Añadió que la acción tampoco cumple con la exigencia de inmediatez para su ejercicio, pues la sentencia de segundo grado se profirió el 9 de octubre de 2009 y el escrito de tutela fue presentado el 16 de marzo de 2001, esto es, un año y medio después. LA IMPUGNACIÓN El accionante apuntaló su inconformidad con la sentencia de primera instancia, de un lado, en que por la difícil situación económica en la que se encuentra le fue imposible contratar los servicios de un abogado para que interpusiera el recurso extraordinario de casación, obstaculizándosele, además, “el cumplimiento de la inmediatez”; y, de otro, en que, como lo explicó en su escrito inicial, el Tribunal por interpretación “ errónea ” de los artículos 59 y 61 de la Ley 599 de 2000, tasó equivocadamente la pena impuesta.

CONSIDERACIONES 1. Reiteradamente ha sostenido la jurisprudencia de esta Sala que la acción de tutela resulta improcedente cuando el peticionario del amparo tenía a su alcance mecanismos ordinarios de defensa que le permitían controvertir dentro del proceso los hechos en que soporta su reclamo (artículo 6º, numeral 1º del Decreto 2591 de 1991). 2.

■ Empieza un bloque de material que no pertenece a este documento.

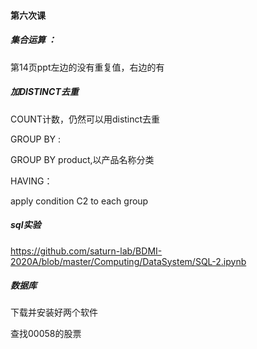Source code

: #### 第六次课

##### 集合运算 ：

第14页ppt左边的没有重复值，右边的有

##### 加DISTINCT去重

COUNT计数，仍然可以用distinct去重



GROUP BY :

GROUP BY product,以产品名称分类



HAVING：

apply condition C2 to each group



##### sql实验

https://github.com/saturn-lab/BDMI-2020A/blob/master/Computing/DataSystem/SQL-2.ipynb



##### 数据库

下载并安装好两个软件

查找00058的股票



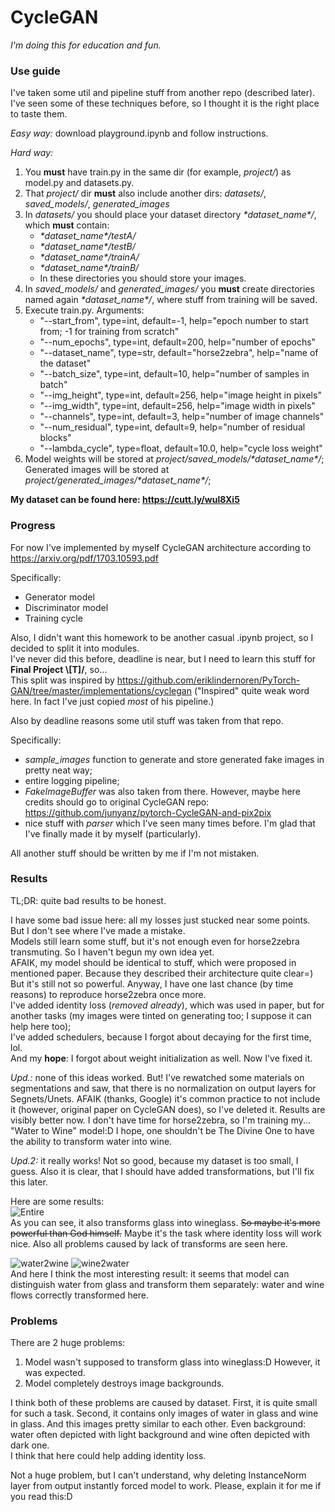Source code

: # CycleGAN

*I'm doing this for education and fun.*

### Use guide
I've taken some util and pipeline stuff from another repo (described later).  
I've seen some of these techniques before, so I thought it is the right place to taste them.

*Easy way:* download playground.ipynb and follow instructions.

*Hard way:*  
1. You **must** have train.py in the same dir (for example, *project/*) as model.py and datasets.py.
2. That *project/* dir **must** also include another dirs: *datasets/*, *saved_models/*, *generated_images*
3. In *datasets/* you should place your dataset directory *\*dataset_name\*/*, which **must** contain:
    * *\*dataset_name\*/testA/*
    * *\*dataset_name\*/testB/*
    * *\*dataset_name\*/trainA/*
    * *\*dataset_name\*/trainB/*
    * In these directories you should store your images.
5. In *saved_models/* and *generated_images/* you **must** create directories named again *\*dataset_name\*/*, where stuff from training will be saved.
6. Execute train.py. Arguments:
    * "--start_from", type=int, default=-1, help="epoch number to start from; -1 for training from scratch"
    * "--num_epochs", type=int, default=200, help="number of epochs"
    * "--dataset_name", type=str, default="horse2zebra", help="name of the dataset"
    * "--batch_size", type=int, default=10, help="number of samples in batch"
    * "--img_height", type=int, default=256, help="image height in pixels"
    * "--img_width", type=int, default=256, help="image width in pixels"
    * "--channels", type=int, default=3, help="number of image channels"
    * "--num_residual", type=int, default=9, help="number of residual blocks"
    * "--lambda_cycle", type=float, default=10.0, help="cycle loss weight"
7. Model weights will be stored at *project/saved_models/\*dataset_name\*/*;  
   Generated images will be stored at *project/generated_images/\*dataset_name\*/*;

**My dataset can be found here: https://cutt.ly/wul8Xi5**

### Progress
For now I've implemented by myself CycleGAN architecture according to https://arxiv.org/pdf/1703.10593.pdf  

Specifically:  
* Generator model
* Discriminator model
* Training cycle

Also, I didn't want this homework to be another casual .ipynb project, so I decided to split it into modules.  
I've never did this before, deadline is near, but I need to learn this stuff for **Final Project \\[T]/**, so...   
This split was inspired by https://github.com/eriklindernoren/PyTorch-GAN/tree/master/implementations/cyclegan
("Inspired" quite weak word here. In fact I've just copied *most* of his pipeline.)  

Also by deadline reasons some util stuff was taken from that repo.  

Specifically:
* *sample_images* function to generate and store generated fake images in pretty neat way;
* entire logging pipeline; 
* *FakeImageBuffer* was also taken from there. However, maybe here credits should go to original CycleGAN repo: https://github.com/junyanz/pytorch-CycleGAN-and-pix2pix 
* nice stuff with *parser* which I've seen many times before. I'm glad that I've finally made it by myself (particularly).

All another stuff should be written by me if I'm not mistaken.
### Results
TL;DR: quite bad results to be honest.

I have some bad issue here: all my losses just stucked near some points. But I don't see where I've made a mistake.  
Models still learn some stuff, but it's not enough even for horse2zebra transmuting. So I haven't begun my own idea yet.  
AFAIK, my model should be identical to stuff, which were proposed in mentioned paper. Because they described their architecture quite clear=)  
But it's still not so powerful.
Anyway, I have one last chance (by time reasons) to reproduce horse2zebra once more.  
I've added identity loss (*removed already*), which was used in paper, but for another tasks (my images were tinted on generating too; I suppose it can help here too);  
I've added schedulers, because I forgot about decaying for the first time, lol.  
And my **hope**: I forgot about weight initialization as well. Now I've fixed it.  

*Upd.:* none of this ideas worked. But! I've rewatched some materials on segmentations and saw, that there is no normalization on output layers for Segnets/Unets.
AFAIK (thanks, Google) it's common practice to not include it (however, original paper on CycleGAN does), so I've deleted it.
Results are visibly better now. I don't have time for horse2zebra, so I'm training my... "Water to Wine" model:D
I hope, one shouldn't be The Divine One to have the ability to transform water into wine.

*Upd.2:* it really works! Not so good, because my dataset is too small, I guess. Also it is clear, that I should have added transformations, but I'll fix this later.  

Here are some results:  
![Entire](https://i.ibb.co/S7qybCN/entire.png)  
As you can see, it also transforms glass into wineglass. ~~So maybe it's more powerful than God himself.~~ Maybe it's the task where identity loss will work nice.
Also all problems caused by lack of transforms are seen here.  

![water2wine](https://i.ibb.co/K6vrXB4/water2wine.png)  ![wine2water](https://i.ibb.co/TtGH6Nm/wine2water.png)   
And here I think the most interesting result: it seems that model can distinguish water from glass and transform them separately: water and wine flows correctly transformed here.

### Problems
There are 2 huge problems:
1. Model wasn't supposed to transform glass into wineglass:D However, it was expected.
2. Model completely destroys image backgrounds.

I think both of these problems are caused by dataset. First, it is quite small for such a task. Second, it contains only images of water in glass and wine in glass. And this images pretty similar to each other. Even background: water often depicted with light background and wine often depicted with dark one.  
I think that here could help adding identity loss.

Not a huge problem, but I can't understand, why deleting InstanceNorm layer from output instantly forced model to work. Please, explain it for me if you read this:D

Descendiendo al caso de cuyo estudio se ocupa la Corte, es palpable que respecto de la solicitud de que aquí se trata, concurre la causal de improcedencia señalada, pues, como lo sostuvo el fallo de primer grado, el actor debió acudir a los medios de resguardo judicial que consagra la ley penal para exponer los motivos en que apoya su queja, concretamente, el recurso extraordinario de casación contra la sentencia de 9 de octubre de 2009, mediante la cual el Tribunal acusado confirmó la de primera instancia, que dejó de interponer.

Por supuesto, que no puede validamente acudir a ese mecanismo, luego de dilapidar los instrumentos procesales idóneos, dado su carácter esencialmente subsidiario. 3. Relativamente a la falta de recursos económicos para sufragar los honorarios de un profesional del derecho para que formulara el aludido medio impugnaticio, es preciso acotar que para garantizar el derecho a la defensa de quienes se encuentren en dicha condición, el Estado les brinda la posibilidad de solicitar a la Defensoría del Pueblo la designación de un abogado que los represente sin contraprestación alguna, en los términos estipulados en el artículo 130 del C. de P. Penal, en armonía con lo dispuesto por el artículo 21 de la Ley 24 de 1992, mecanismo al que pudo acudir el actor. 4.

Ahora bien, bastaría con lo anterior, para declarar la improcedencia de la acción, sin embargo, ha de anotarse que el peticionario incumplió el requisito de inmediatez, habida cuenta que comparada la fecha en que fueron proferidas las sentencias censuradas, (29 de mayo y 9 de octubre de 2009, respectivamente), con aquella en que fue presentada la solicitud de tutela (16 de marzo de 2011), se constata inequívocamente que transcurrió un lapso excesivamente largo que excede cualquier plazo razonable, sin que sea excusa aceptable la demora en adelantar el trámite constitucional, la esgrimida en su impugnación consistente en por su difícil situación económica no pudo contratar “ los servicios profesionales de una defensa técnica”, pues, como ya se advirtiera, bien pudo acudir a la Defensoría del Pueblo, lo cual desvirtúa por si mismo el carácter urgente e impostergable de la protección implorada.

Fluye de lo anterior que no es viable conferir el amparo aquí pretendido, imponiéndose confirmar el fallo impugnado. DECISIÓN En mérito de lo expuesto, la Corte Suprema Justicia, en Sala de Casación Civil, administrando justicia en nombre de la República y por autoridad de la ley, CONFIRMA la sentencia de fecha, contenido y procedencia puntualizados en la motivación que antecede.

Comuníquese telegráficamente esta decisión a los interesados y oportunamente envíese el expediente a la Corte Constitucional para su eventual revisión. EDGARDO VILLAMIL PORTILLA JAIME ALBERTO ARRUBLA PAUCAR RUTH MARINA DÍAZ RUEDA FERNANDO GIRALDO GUTIÉRREZ PEDRO OCTAVIO MUNAR CADENA WILLIAM NAMÉN VARGAS ARTURO SOLARTE RODRÍGUEZ PAGE 8 POMC.